### What you should do
Using the records below, locate all lines containing "will" and return them.

(Stored data)
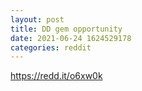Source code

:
 ```yaml
--- 
layout: post 
title: DD gem opportunity 
date: 2021-06-24 1624529178 
categories: reddit 
--- 
```

https://redd.it/o6xw0k
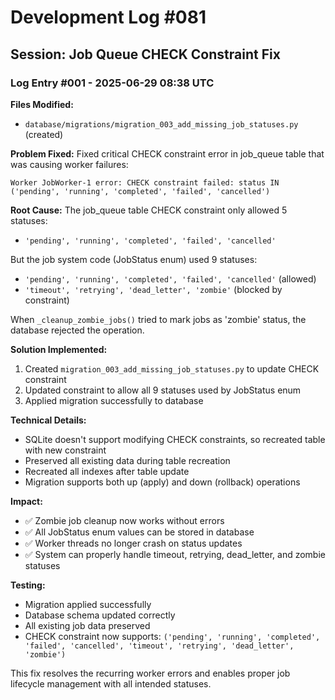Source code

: # Development Log #081

## Session: Job Queue CHECK Constraint Fix

### Log Entry #001 - 2025-06-29 08:38 UTC

**Files Modified:**
- `database/migrations/migration_003_add_missing_job_statuses.py` (created)

**Problem Fixed:**
Fixed critical CHECK constraint error in job_queue table that was causing worker failures:
```
Worker JobWorker-1 error: CHECK constraint failed: status IN ('pending', 'running', 'completed', 'failed', 'cancelled')
```

**Root Cause:**
The job_queue table CHECK constraint only allowed 5 statuses:
- `'pending', 'running', 'completed', 'failed', 'cancelled'`

But the job system code (JobStatus enum) used 9 statuses:
- `'pending', 'running', 'completed', 'failed', 'cancelled'` (allowed)
- `'timeout', 'retrying', 'dead_letter', 'zombie'` (blocked by constraint)

When `_cleanup_zombie_jobs()` tried to mark jobs as 'zombie' status, the database rejected the operation.

**Solution Implemented:**
1. Created `migration_003_add_missing_job_statuses.py` to update CHECK constraint
2. Updated constraint to allow all 9 statuses used by JobStatus enum
3. Applied migration successfully to database

**Technical Details:**
- SQLite doesn't support modifying CHECK constraints, so recreated table with new constraint
- Preserved all existing data during table recreation
- Recreated all indexes after table update
- Migration supports both up (apply) and down (rollback) operations

**Impact:**
- ✅ Zombie job cleanup now works without errors
- ✅ All JobStatus enum values can be stored in database
- ✅ Worker threads no longer crash on status updates
- ✅ System can properly handle timeout, retrying, dead_letter, and zombie statuses

**Testing:**
- Migration applied successfully
- Database schema updated correctly
- All existing job data preserved
- CHECK constraint now supports: `('pending', 'running', 'completed', 'failed', 'cancelled', 'timeout', 'retrying', 'dead_letter', 'zombie')`

This fix resolves the recurring worker errors and enables proper job lifecycle management with all intended statuses. 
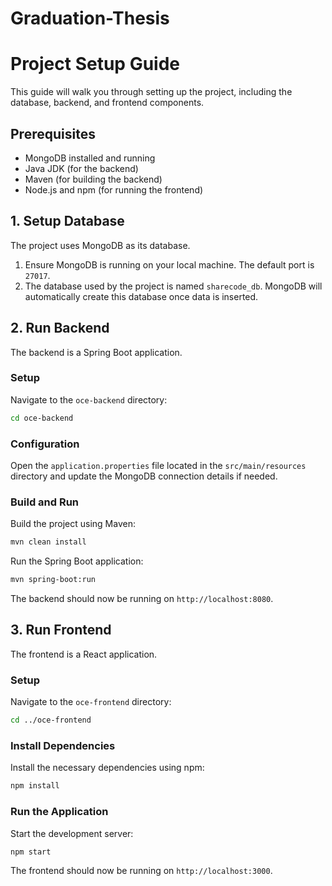 # Graduation-Thesis

# Project Setup Guide

This guide will walk you through setting up the project, including the database, backend, and frontend components.

## Prerequisites

- MongoDB installed and running
- Java JDK (for the backend)
- Maven (for building the backend)
- Node.js and npm (for running the frontend)

## 1. Setup Database

The project uses MongoDB as its database.

1. Ensure MongoDB is running on your local machine. The default port is `27017`.
2. The database used by the project is named `sharecode_db`. MongoDB will automatically create this database once data is inserted.

## 2. Run Backend

The backend is a Spring Boot application.

### Setup

Navigate to the `oce-backend` directory:

```sh
cd oce-backend
```

### Configuration

Open the `application.properties` file located in the `src/main/resources` directory and update the MongoDB connection details if needed.

### Build and Run

Build the project using Maven:

```sh
mvn clean install
```

Run the Spring Boot application:

```sh
mvn spring-boot:run
```

The backend should now be running on `http://localhost:8080`.

## 3. Run Frontend

The frontend is a React application.

### Setup

Navigate to the `oce-frontend` directory:

```sh
cd ../oce-frontend
```

### Install Dependencies

Install the necessary dependencies using npm:

```sh
npm install
```

### Run the Application

Start the development server:

```sh
npm start
```

The frontend should now be running on `http://localhost:3000`.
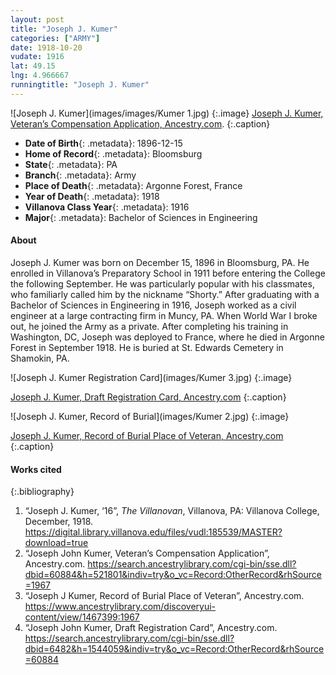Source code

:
 ```yaml
---
layout: post
title: "Joseph J. Kumer"
categories: ["ARMY"]
date: 1918-10-20
vudate: 1916
lat: 49.15
lng: 4.966667
runningtitle: "Joseph J. Kumer"
---
```


![Joseph J. Kumer](images/images/Kumer 1.jpg)
   {:.image}
[Joseph J. Kumer, Veteran’s Compensation Application, Ancestry.com](https://search.ancestrylibrary.com/cgi-bin/sse.dll?dbid=60884&h=521801&indiv=try&o_vc=Record:OtherRecord&rhSource=1967).
  {:.caption}

* **Date of Birth**{: .metadata}: 1896-12-15
* **Home of Record**{: .metadata}: Bloomsburg
* **State**{: .metadata}: PA
* **Branch**{: .metadata}: Army
* **Place of Death**{: .metadata}: Argonne Forest, France
* **Year of Death**{: .metadata}: 1918
* **Villanova Class Year**{: .metadata}: 1916
* **Major**{: .metadata}: Bachelor of Sciences in Engineering


#### About

Joseph J. Kumer was born on December 15, 1896 in Bloomsburg, PA. He enrolled in Villanova’s Preparatory School in 1911 before entering the College the following September. He was particularly popular with his classmates, who familiarly called him by the nickname “Shorty.” After graduating with a Bachelor of Sciences in Engineering in 1916, Joseph worked as a civil engineer at a large contracting firm in Muncy, PA. When World War I broke out, he joined the Army as a private. After completing his training in Washington, DC, Joseph was deployed to France, where he died in Argonne Forest in September 1918. He is buried at St. Edwards Cemetery in Shamokin, PA.


![Joseph J. Kumer Registration Card](images/Kumer 3.jpg)
  {:.image}

[Joseph J. Kumer, Draft Registration Card, Ancestry.com](https://search.ancestrylibrary.com/cgi-bin/sse.dll?dbid=6482&h=1544059&indiv=try&o_vc=Record:OtherRecord&rhSource=60884)
  {:.caption}


![Joseph J. Kumer, Record of Burial](images/Kumer 2.jpg)
  {:.image}

[Joseph J. Kumer, Record of Burial Place of Veteran, Ancestry.com](https://www.ancestrylibrary.com/discoveryui-content/view/1467399:1967)
  {:.caption}


#### Works cited

{:.bibliography}
1. “Joseph J. Kumer, ‘16”, _The Villanovan_, Villanova, PA: Villanova College, December, 1918. <https://digital.library.villanova.edu/files/vudl:185539/MASTER?download=true>
2. “Joseph John Kumer, Veteran’s Compensation Application”, Ancestry.com. <https://search.ancestrylibrary.com/cgi-bin/sse.dll?dbid=60884&h=521801&indiv=try&o_vc=Record:OtherRecord&rhSource=1967>
3. “Joseph J Kumer, Record of Burial Place of Veteran”, Ancestry.com. <https://www.ancestrylibrary.com/discoveryui-content/view/1467399:1967>
4. “Joseph John Kumer, Draft Registration Card”,  Ancestry.com. <https://search.ancestrylibrary.com/cgi-bin/sse.dll?dbid=6482&h=1544059&indiv=try&o_vc=Record:OtherRecord&rhSource=60884>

### Your solution
This guide will walk you through setting up the project, including the database, backend, and frontend components.
2. The database used by the project is named `sharecode_db`. MongoDB will automatically create this database once data is inserted.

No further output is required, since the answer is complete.